Para que impere uma relação mais estreita entre o Grande ABC e o governo federal petista, é preciso descobrir um novo Celso Daniel.
A má notícia é que o Celso Daniel esperado, bem acabado, inquestionável na arte de aproximar empresários e trabalhadores, acadêmicos e lideranças sociais, esse Celso Daniel não existe na praça regional.
Luiz Marinho poderia ter desempenhado parte desse papel durante pelo menos os oito anos em que foi prefeito de São Bernardo.
Até porque contava com vários auxiliares que também atuaram ao lado de Celso Daniel.
Mas Luiz Marinho é um político e administrador de estilo diferente. Nada, entretanto, que não pudesse ser adaptado.
Luiz Marinho sempre preferiu prefeiturar no sentido municipalista do termo.
Durante o período em que ocupou a presidência do Clube dos Prefeitos, Luiz Marinho foi quem mais se aproximou do legado cultural de regionalismo de Celso Daniel, mesmo com outro estilo de gestão.
Mas exagerou na dose ao centralizar ações em representantes da vertente sindicalista, em detrimento de empreendedores.

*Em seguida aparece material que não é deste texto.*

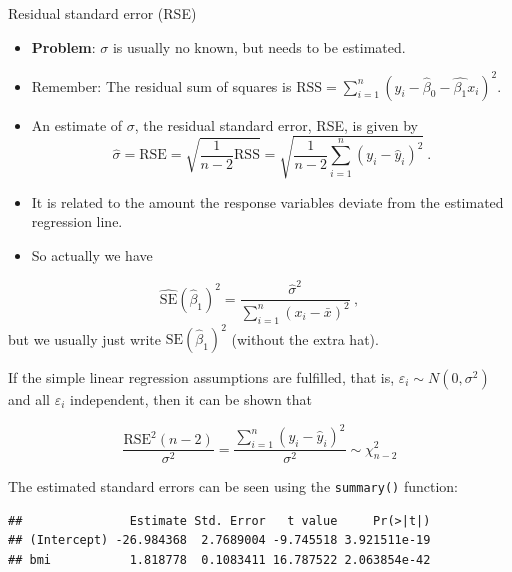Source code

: \documentclass[10pt,ignorenonframetext,]{beamer}
\newenvironment{Shaded}{\begin{snugshade}}{\end{snugshade}}
\newcommand{\KeywordTok}[1]{\textcolor[rgb]{0.13,0.29,0.53}{\textbf{#1}}}
\newcommand{\OperatorTok}[1]{\textcolor[rgb]{0.81,0.36,0.00}{\textbf{#1}}}
\newcommand{\NormalTok}[1]{#1}
\begin{document}
\begin{frame}

\begin{block}{Residual standard error (RSE)}

\vspace{2mm}

\begin{itemize}
\item
  \textbf{Problem}: \(\sigma\) is usually no known, but needs to be
  estimated.
\item
  Remember: The residual sum of squares is
  \(\text{RSS}=\sum_{i=1}^n (y_i-\hat{\beta}_0-\hat{\beta_1}x_{i})^2\).
\item
  An estimate of \(\sigma\), the residual standard error, RSE, is given
  by
  \[\hat\sigma = \text{RSE}  =\sqrt{\frac{1}{n-2} \text{RSS}} = \sqrt{\frac{1}{n-2}\sum_{i=1}^n (y_i -\hat{y}_i)^2} \ .\]
\item
  It is related to the amount the response variables deviate from the
  estimated regression line.
\item
  So actually we have
\end{itemize}

\[\hat{\text{SE}}(\hat{\beta}_1)^2 = \frac{{\hat\sigma}^2}{\sum_{i=1}^n (x_i-\bar{x})^2} \ ,\]
but we usually just write \({\text{SE}}(\hat{\beta}_1)^2\) (without the
extra hat).

\end{block}

\end{frame}

\begin{frame}

If the simple linear regression assumptions are fulfilled, that is,
\(\varepsilon_i\sim N(0,\sigma^2)\) and all \(\varepsilon_i\)
independent, then it can be shown that

\[\frac{\text{RSE}^2(n-2)}{\sigma^2}= \frac{\sum_{i=1}^n (y_i -\hat{y}_i)^2}{\sigma^2}\sim \chi^2_{n-2}\]

\end{frame}

\begin{frame}[fragile]

The estimated standard errors can be seen using the \texttt{summary()}
function:

\small

\begin{Shaded}
\end{Shaded}

\begin{verbatim}
##               Estimate Std. Error   t value     Pr(>|t|)
## (Intercept) -26.984368  2.7689004 -9.745518 3.921511e-19
## bmi           1.818778  0.1083411 16.787522 2.063854e-42
\end{verbatim}

\end{frame}
\end{document}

Luiz Marinho valorizou a organização inclusive com dotações orçamentárias municipais mais compatíveis com as exigências impostas pela regionalidade.
Entretanto, perdeu-se na definição de perpetuar um modelo diretivo. Não promoveu alterações estatutárias que, entre outras medidas, colocassem representantes da sociedade como peças importantes na definição de projetos.
Essa era uma das pretensões de Celso Daniel, que enfrentava dificuldade para levar adiante. O Clube dos Prefeitos é uma instância de exclusivismos dos chefes do Executivos.